Listed Building – Grade I
- Designated: 22 November 1966
- Reference no.: 1314229

= Saltaire United Reformed Church =

Saltaire United Reformed Church (originally Saltaire Congregational Church) is a church at Saltaire, West Yorkshire, England. Commissioned and paid for by Titus Salt in the mid 19th century, the church is a Grade I listed building and sits within the Saltaire World Heritage Site.

==History==
When Titus Salt, a devoted member of the Congregational church, commenced the design and construction of his model village at Saltaire, a Congregational church was the first public building commissioned. Salt donated the land and paid for the cost of the church himself, a cost of £16,000.

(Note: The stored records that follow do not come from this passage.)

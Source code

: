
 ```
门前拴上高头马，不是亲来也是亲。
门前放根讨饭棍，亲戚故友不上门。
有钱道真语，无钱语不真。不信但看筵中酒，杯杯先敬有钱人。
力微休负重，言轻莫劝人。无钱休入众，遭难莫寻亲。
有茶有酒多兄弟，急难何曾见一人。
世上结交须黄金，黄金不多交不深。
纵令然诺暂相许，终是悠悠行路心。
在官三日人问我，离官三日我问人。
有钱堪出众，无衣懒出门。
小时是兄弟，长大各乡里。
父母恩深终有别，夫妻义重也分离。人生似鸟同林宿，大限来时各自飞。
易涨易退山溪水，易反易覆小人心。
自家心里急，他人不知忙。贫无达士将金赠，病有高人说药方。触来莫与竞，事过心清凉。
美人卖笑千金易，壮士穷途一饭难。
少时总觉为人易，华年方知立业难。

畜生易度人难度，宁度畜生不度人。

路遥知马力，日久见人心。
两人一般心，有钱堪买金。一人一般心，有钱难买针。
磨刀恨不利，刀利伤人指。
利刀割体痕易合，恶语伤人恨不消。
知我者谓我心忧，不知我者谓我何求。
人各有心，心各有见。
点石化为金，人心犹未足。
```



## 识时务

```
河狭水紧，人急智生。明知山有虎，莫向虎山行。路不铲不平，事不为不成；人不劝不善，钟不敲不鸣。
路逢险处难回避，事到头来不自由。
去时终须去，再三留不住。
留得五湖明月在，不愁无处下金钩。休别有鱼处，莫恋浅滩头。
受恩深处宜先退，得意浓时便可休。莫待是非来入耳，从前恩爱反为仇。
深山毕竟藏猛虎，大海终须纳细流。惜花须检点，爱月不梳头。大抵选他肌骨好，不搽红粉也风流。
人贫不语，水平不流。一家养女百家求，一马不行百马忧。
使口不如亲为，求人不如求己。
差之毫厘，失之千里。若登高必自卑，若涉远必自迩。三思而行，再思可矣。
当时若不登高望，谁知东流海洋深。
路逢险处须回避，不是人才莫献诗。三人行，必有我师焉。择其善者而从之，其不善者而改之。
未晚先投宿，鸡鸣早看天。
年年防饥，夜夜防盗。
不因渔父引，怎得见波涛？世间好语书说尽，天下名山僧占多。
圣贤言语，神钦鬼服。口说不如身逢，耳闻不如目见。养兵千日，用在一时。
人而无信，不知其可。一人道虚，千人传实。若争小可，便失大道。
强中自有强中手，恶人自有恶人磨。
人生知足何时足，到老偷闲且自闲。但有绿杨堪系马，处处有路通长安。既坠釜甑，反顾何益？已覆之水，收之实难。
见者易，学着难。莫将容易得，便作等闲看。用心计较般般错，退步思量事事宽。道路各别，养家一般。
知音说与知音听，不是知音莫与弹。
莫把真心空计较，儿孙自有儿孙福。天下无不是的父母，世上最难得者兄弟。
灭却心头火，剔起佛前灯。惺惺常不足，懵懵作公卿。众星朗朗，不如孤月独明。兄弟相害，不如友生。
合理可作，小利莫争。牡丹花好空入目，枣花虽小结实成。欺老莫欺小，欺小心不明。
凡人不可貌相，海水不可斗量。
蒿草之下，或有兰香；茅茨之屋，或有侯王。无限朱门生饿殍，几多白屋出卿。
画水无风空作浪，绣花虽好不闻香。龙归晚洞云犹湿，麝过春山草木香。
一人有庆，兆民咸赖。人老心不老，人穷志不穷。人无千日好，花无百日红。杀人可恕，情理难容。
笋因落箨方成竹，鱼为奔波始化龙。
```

The church was designed, as was the rest of Saltaire, by the Bradford-based architect partnership of Lockwood and Mawson in the Italianate Classical style. Local firms were used for the works. The firm of John Ives did the woodwork and carvings while Moulton Brothers undertook the masonry work.

Since 1972 the church has been known as Saltaire United Reformed Church following the merger of Congregational Church in England and Wales and the Presbyterian Church of England.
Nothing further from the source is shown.